TASK: If a line below contains the string "archive", return that line.

RECORDS SUPPLIED:
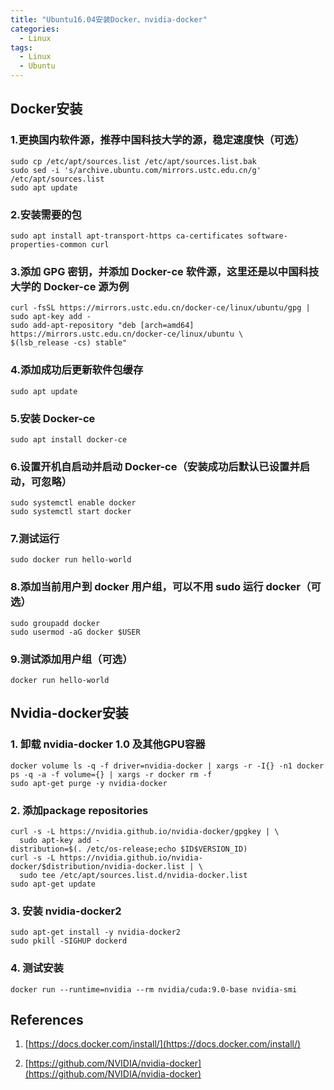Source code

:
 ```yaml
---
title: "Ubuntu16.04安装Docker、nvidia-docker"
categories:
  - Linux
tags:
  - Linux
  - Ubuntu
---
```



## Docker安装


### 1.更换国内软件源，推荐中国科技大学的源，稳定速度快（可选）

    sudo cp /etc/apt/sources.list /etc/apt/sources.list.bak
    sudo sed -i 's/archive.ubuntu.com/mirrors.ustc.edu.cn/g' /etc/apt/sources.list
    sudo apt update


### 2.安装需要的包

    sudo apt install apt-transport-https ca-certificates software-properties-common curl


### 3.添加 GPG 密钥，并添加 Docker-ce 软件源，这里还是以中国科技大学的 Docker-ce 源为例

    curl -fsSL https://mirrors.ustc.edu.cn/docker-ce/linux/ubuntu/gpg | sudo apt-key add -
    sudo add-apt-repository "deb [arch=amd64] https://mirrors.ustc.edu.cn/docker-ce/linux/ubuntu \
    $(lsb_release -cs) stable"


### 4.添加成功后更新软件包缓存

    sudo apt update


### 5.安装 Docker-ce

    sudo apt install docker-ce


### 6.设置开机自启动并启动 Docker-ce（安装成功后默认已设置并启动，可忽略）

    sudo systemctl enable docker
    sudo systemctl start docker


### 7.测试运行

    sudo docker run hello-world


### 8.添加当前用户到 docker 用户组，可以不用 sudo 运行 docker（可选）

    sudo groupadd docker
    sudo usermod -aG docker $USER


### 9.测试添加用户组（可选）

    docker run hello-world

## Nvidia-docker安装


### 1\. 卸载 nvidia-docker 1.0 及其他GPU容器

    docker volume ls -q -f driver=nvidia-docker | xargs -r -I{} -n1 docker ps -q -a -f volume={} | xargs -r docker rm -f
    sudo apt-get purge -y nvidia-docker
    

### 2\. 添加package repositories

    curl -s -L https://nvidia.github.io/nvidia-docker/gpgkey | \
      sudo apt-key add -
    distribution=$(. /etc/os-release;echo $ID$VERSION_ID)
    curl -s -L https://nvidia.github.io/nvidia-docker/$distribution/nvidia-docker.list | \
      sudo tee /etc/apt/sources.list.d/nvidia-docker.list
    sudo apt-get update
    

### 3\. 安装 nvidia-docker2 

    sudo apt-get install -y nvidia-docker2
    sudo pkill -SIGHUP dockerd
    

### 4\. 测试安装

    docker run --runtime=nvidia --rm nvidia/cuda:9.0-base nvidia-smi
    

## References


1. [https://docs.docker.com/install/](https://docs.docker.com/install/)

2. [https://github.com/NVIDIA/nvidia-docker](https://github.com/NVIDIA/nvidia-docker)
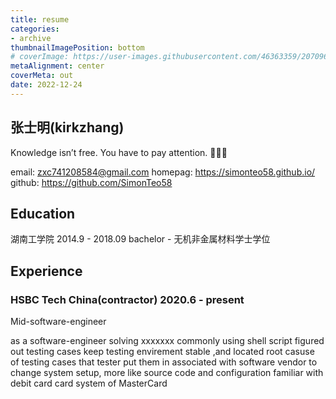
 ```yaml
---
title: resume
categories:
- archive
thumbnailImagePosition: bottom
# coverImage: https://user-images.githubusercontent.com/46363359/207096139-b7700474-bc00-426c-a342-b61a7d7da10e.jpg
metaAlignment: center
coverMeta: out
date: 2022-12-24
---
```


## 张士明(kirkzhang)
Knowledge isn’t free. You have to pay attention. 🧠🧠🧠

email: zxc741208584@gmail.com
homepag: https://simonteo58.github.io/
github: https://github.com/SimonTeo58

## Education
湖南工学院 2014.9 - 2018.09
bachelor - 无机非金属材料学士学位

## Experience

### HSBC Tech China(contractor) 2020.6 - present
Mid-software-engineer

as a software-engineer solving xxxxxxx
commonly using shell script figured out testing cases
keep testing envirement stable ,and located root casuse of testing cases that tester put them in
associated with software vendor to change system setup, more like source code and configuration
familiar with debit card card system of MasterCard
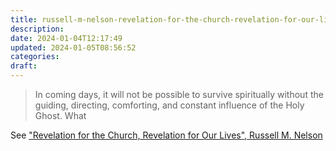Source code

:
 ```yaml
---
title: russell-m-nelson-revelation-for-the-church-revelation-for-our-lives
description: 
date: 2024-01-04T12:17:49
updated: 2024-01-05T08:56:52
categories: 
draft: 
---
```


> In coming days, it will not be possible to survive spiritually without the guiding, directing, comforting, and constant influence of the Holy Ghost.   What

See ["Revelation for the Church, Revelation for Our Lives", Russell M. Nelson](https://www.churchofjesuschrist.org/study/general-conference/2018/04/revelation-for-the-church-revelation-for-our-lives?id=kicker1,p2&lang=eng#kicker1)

RESULT:
    sudo sed -i 's/archive.ubuntu.com/mirrors.ustc.edu.cn/g' /etc/apt/sources.list
- archive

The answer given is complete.